May 2012, Manhattan- Uncut Gems follows several days in the life of Diamond District jeweler and gambling addict Howard Ratner (Adam Sandler). With varying degrees of success, Ratner juggles his shop, his $100,000 debt to local loanshark Arno (Eric Bogosian), his failing marriage, his employee and mistress Julia (Julia Fox) and the massive black opal he’s just had imported from Ethiopia, which he values at $1 million and which has enchanted a new client, NBA star Kevin Garnett (Himself).
From the first frames of the trailer, Uncut Gems is immediately recognizable as a Safdie brothers film, even to people who’ve never seen one before, which is astonishing. This is the sixth film by Josh and Benny Safdie, but only the second to receive even a moderate theatrical distribution – Good Time peaked at only 721 theaters in August 2017, and their previous work doesn’t appear on Box Office Mojo. The immediate familiarity speaks to a staggeringly strong aesthetic, the honing of which probably owes to all those previous movies that were barely released. But Uncut Gems has exploded into theaters, earning more than $100,000 per screen in limited release and expanding to 2,348 theaters Christmas Day, setting box office records for A24, the celebrated but still fledgling studio.
Good Time is the slightly stronger of the two, but Uncut Gems is a much more aspirational introduction to the Safdie brothers’ particular sense of humor and filthy, grainy world of losers and scum. This is also evidenced by the film’s apparent importance to them personally – they reportedly spent 10 years trying to convince Sandler to take the part while also trying to find a real NBA star whose career would fit the narrative. It’s probably best described as a ratty, schlubby version of The Wolf of Wall Street, but where Martin Scorsese shows his leads suffering for their flaws throughout the runtime, the Safdies delight in how repulsive Ratner is, forcing audiences to stew in his vices like a mudbath of avarice and general sleaze.

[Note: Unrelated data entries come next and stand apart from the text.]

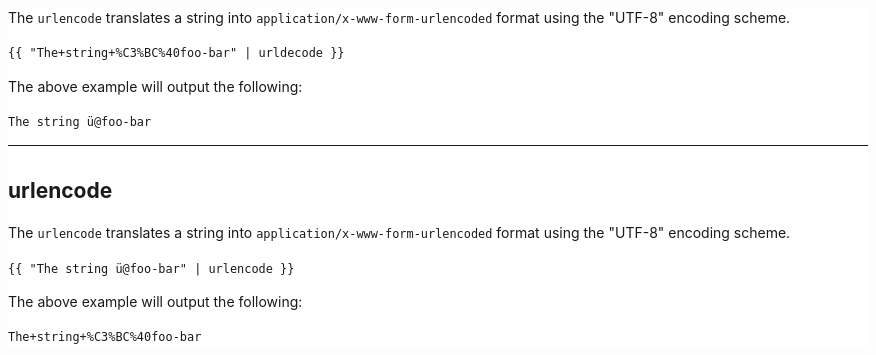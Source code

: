 The `urlencode` translates a string into `application/x-www-form-urlencoded` format using the "UTF-8" encoding scheme.

```twig
{{ "The+string+%C3%BC%40foo-bar" | urldecode }}
```

The above example will output the following:
```twig
The string ü@foo-bar
```

---

## urlencode

The `urlencode` translates a string into `application/x-www-form-urlencoded` format using the "UTF-8" encoding scheme.

```twig
{{ "The string ü@foo-bar" | urlencode }}
```

The above example will output the following:
```twig
The+string+%C3%BC%40foo-bar
```
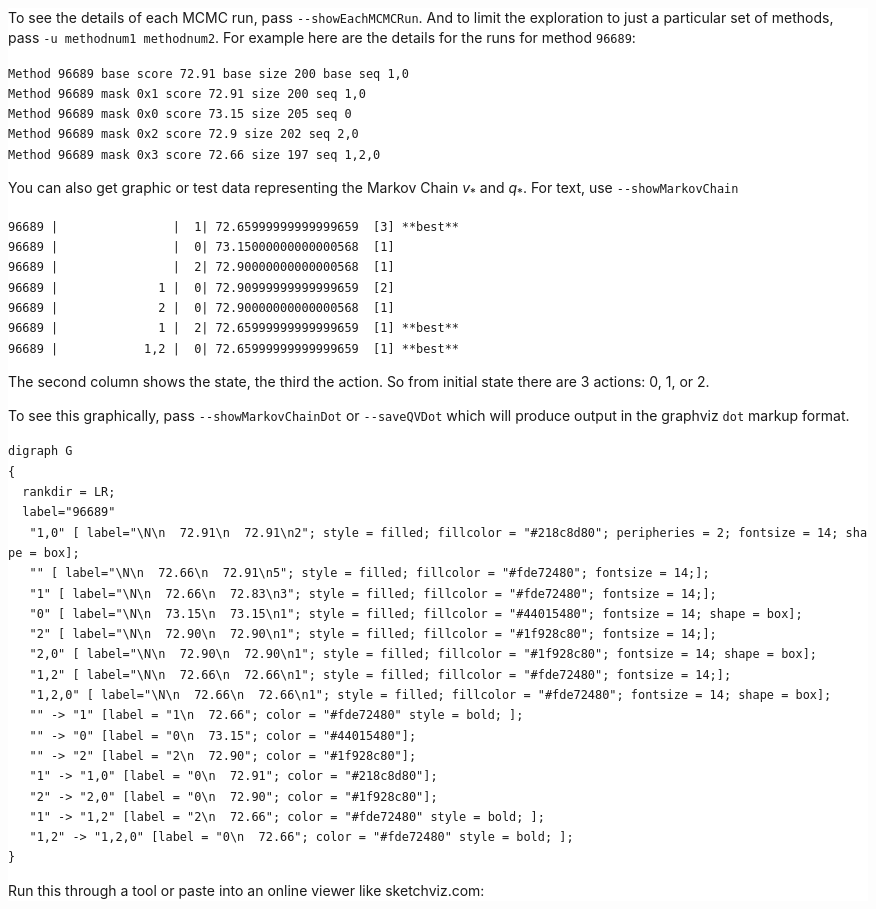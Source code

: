 To see the details of each MCMC run, pass `--showEachMCMCRun`. And to limit the exploration to just a particular set of methods, pass `-u methodnum1 methodnum2`. For example here are the details for the runs for method `96689`:
```
Method 96689 base score 72.91 base size 200 base seq 1,0
Method 96689 mask 0x1 score 72.91 size 200 seq 1,0
Method 96689 mask 0x0 score 73.15 size 205 seq 0
Method 96689 mask 0x2 score 72.9 size 202 seq 2,0
Method 96689 mask 0x3 score 72.66 size 197 seq 1,2,0
```

You can also get graphic or test data representing the Markov Chain $v_*$ and $q_*$.  For text, use `--showMarkovChain`
```
96689 |                |  1| 72.65999999999999659  [3] **best**
96689 |                |  0| 73.15000000000000568  [1]
96689 |                |  2| 72.90000000000000568  [1]
96689 |              1 |  0| 72.90999999999999659  [2]
96689 |              2 |  0| 72.90000000000000568  [1]
96689 |              1 |  2| 72.65999999999999659  [1] **best**
96689 |            1,2 |  0| 72.65999999999999659  [1] **best**
```
The second column shows the state, the third the action. So from initial state there are 3 actions: 0, 1, or 2. 

To see this graphically, pass `--showMarkovChainDot` or `--saveQVDot` which will produce output in the graphviz `dot` markup format. 
```
digraph G
{
  rankdir = LR;
  label="96689"
   "1,0" [ label="\N\n  72.91\n  72.91\n2"; style = filled; fillcolor = "#218c8d80"; peripheries = 2; fontsize = 14; shape = box];
   "" [ label="\N\n  72.66\n  72.91\n5"; style = filled; fillcolor = "#fde72480"; fontsize = 14;];
   "1" [ label="\N\n  72.66\n  72.83\n3"; style = filled; fillcolor = "#fde72480"; fontsize = 14;];
   "0" [ label="\N\n  73.15\n  73.15\n1"; style = filled; fillcolor = "#44015480"; fontsize = 14; shape = box];
   "2" [ label="\N\n  72.90\n  72.90\n1"; style = filled; fillcolor = "#1f928c80"; fontsize = 14;];
   "2,0" [ label="\N\n  72.90\n  72.90\n1"; style = filled; fillcolor = "#1f928c80"; fontsize = 14; shape = box];
   "1,2" [ label="\N\n  72.66\n  72.66\n1"; style = filled; fillcolor = "#fde72480"; fontsize = 14;];
   "1,2,0" [ label="\N\n  72.66\n  72.66\n1"; style = filled; fillcolor = "#fde72480"; fontsize = 14; shape = box];
   "" -> "1" [label = "1\n  72.66"; color = "#fde72480" style = bold; ];
   "" -> "0" [label = "0\n  73.15"; color = "#44015480"];
   "" -> "2" [label = "2\n  72.90"; color = "#1f928c80"];
   "1" -> "1,0" [label = "0\n  72.91"; color = "#218c8d80"];
   "2" -> "2,0" [label = "0\n  72.90"; color = "#1f928c80"];
   "1" -> "1,2" [label = "2\n  72.66"; color = "#fde72480" style = bold; ];
   "1,2" -> "1,2,0" [label = "0\n  72.66"; color = "#fde72480" style = bold; ];
}
```
Run this through a tool or paste into an online viewer like sketchviz.com:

The film comes off like a fever dream. Limited to the span of just a few days by the constraints of Garnett’s easily identifiable games, there’s never any real break. The status quo this film establishes is so unstable, Ratner’s situation so extreme from the movie’s first moments, I started out thinking there would be some kind of timeskip after a first act climax, but the movie just plows on. In one sense, it’s a gong show of Ratner’s debauchery and incompetence, but in another, it’s high anxiety – there’s no escape. This situation will never stabilize, we as an audience are trapped in this unstable situation through to the end.
Ratner is one of the most worthless piles of filth in the entire lexicon of film. He’s a completely shameless wannabe conman permanently covered in a thin layer of sweat who exists only to fuck up, compulsive in everything he does from lying to gambling to cheating in any capacity he can think of, seemingly regardless to whether he even thinks it will work out in his favor. He grabs as many resources as he can lay his fingers on and consumes them immediately like a manic tumor. A lot of write-ups of this movie describe Ratner as always having a thousand calculations going on at once, but I don’t think he calculates at all – he seems to just take every risk he can think of as soon as he thinks of it, always having a new hole to throw his money away into.

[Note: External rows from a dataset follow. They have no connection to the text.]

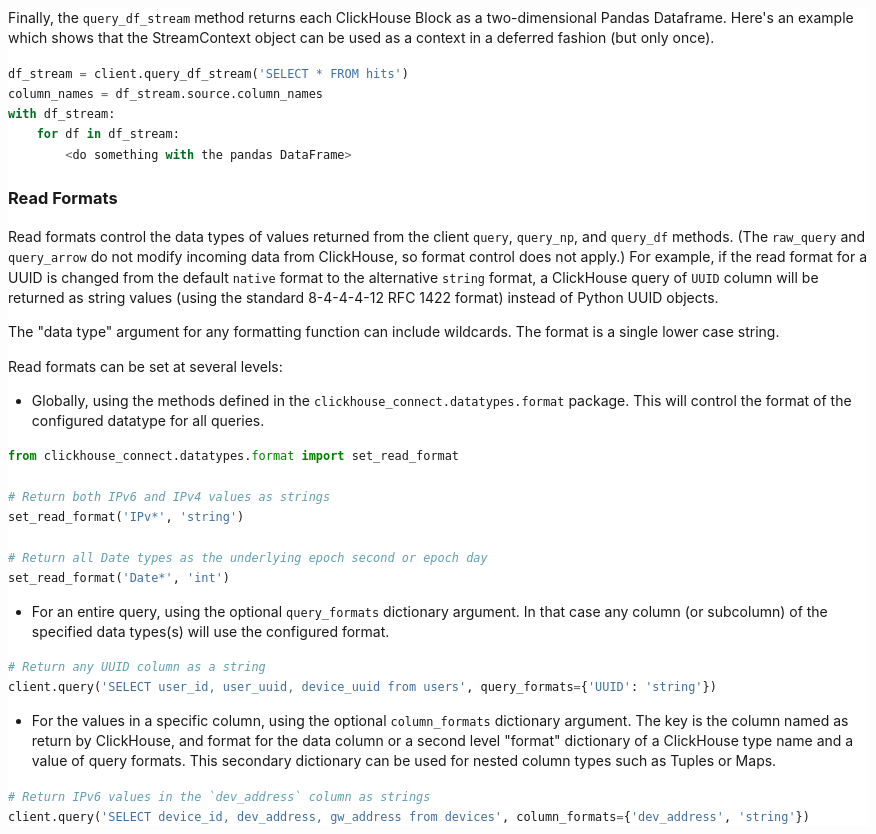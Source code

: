 Finally, the `query_df_stream` method returns each ClickHouse Block as a two-dimensional Pandas Dataframe.  Here's an example
which shows that the StreamContext object can be used as a context in a deferred fashion (but only once).

```python
df_stream = client.query_df_stream('SELECT * FROM hits')
column_names = df_stream.source.column_names
with df_stream:
    for df in df_stream:
        <do something with the pandas DataFrame>
```

### Read Formats

Read formats control the data types of values returned from the client `query`, `query_np`, and `query_df` methods.  (The `raw_query`
and `query_arrow` do not modify incoming data from ClickHouse, so format control does not apply.)  For example, if the read format
for a UUID is changed from the default `native` format to the alternative `string` format, a ClickHouse query of `UUID` column will be
returned as string values (using the standard 8-4-4-4-12 RFC 1422 format) instead of Python UUID objects.

The "data type" argument for any formatting function can include wildcards.  The format is a single lower case string.

Read formats can be set at several levels:

- Globally, using the methods defined in the `clickhouse_connect.datatypes.format` package.  This will control the format of the
  configured datatype for all queries.
```python
from clickhouse_connect.datatypes.format import set_read_format

# Return both IPv6 and IPv4 values as strings
set_read_format('IPv*', 'string')

# Return all Date types as the underlying epoch second or epoch day
set_read_format('Date*', 'int')
```
- For an entire query, using the optional `query_formats` dictionary argument.  In that case any column (or subcolumn) of the
  specified data types(s) will use the configured format.
```python
# Return any UUID column as a string
client.query('SELECT user_id, user_uuid, device_uuid from users', query_formats={'UUID': 'string'})
```
- For the values in a specific column, using the optional `column_formats` dictionary argument.  The key is the column named as
  return by ClickHouse, and format for the data column or a second level "format" dictionary of a ClickHouse type name and a value
  of query formats.  This secondary dictionary can be used for nested column types such as Tuples or Maps.
```python
# Return IPv6 values in the `dev_address` column as strings
client.query('SELECT device_id, dev_address, gw_address from devices', column_formats={'dev_address', 'string'})
```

But at the same time, I kind of love him. As a non-practicing but immediately recognizable member of God’s Chosen People, I’ve always had a strange relationship with the slurry of racial, religious and cultural factors I’m supposed to understand as “Jewishness.” Much has been said about Uncut Gems as a movie about Jewish identity, and tricksters and deal-makers the type like Ratner aspires to be have ever been the heroes of Yiddish folklore, including what I grew up with.
Is this what representation feels like? I come out of the movie wanting to – well, take a shower, mostly – to slur my words and get over on some crime boss and maybe settle down with a nice Jewish girl. Not that I was opposed to any of that before, I just feel very encouraged to now. Is that strange?
I feel strange. I want to see the movie again.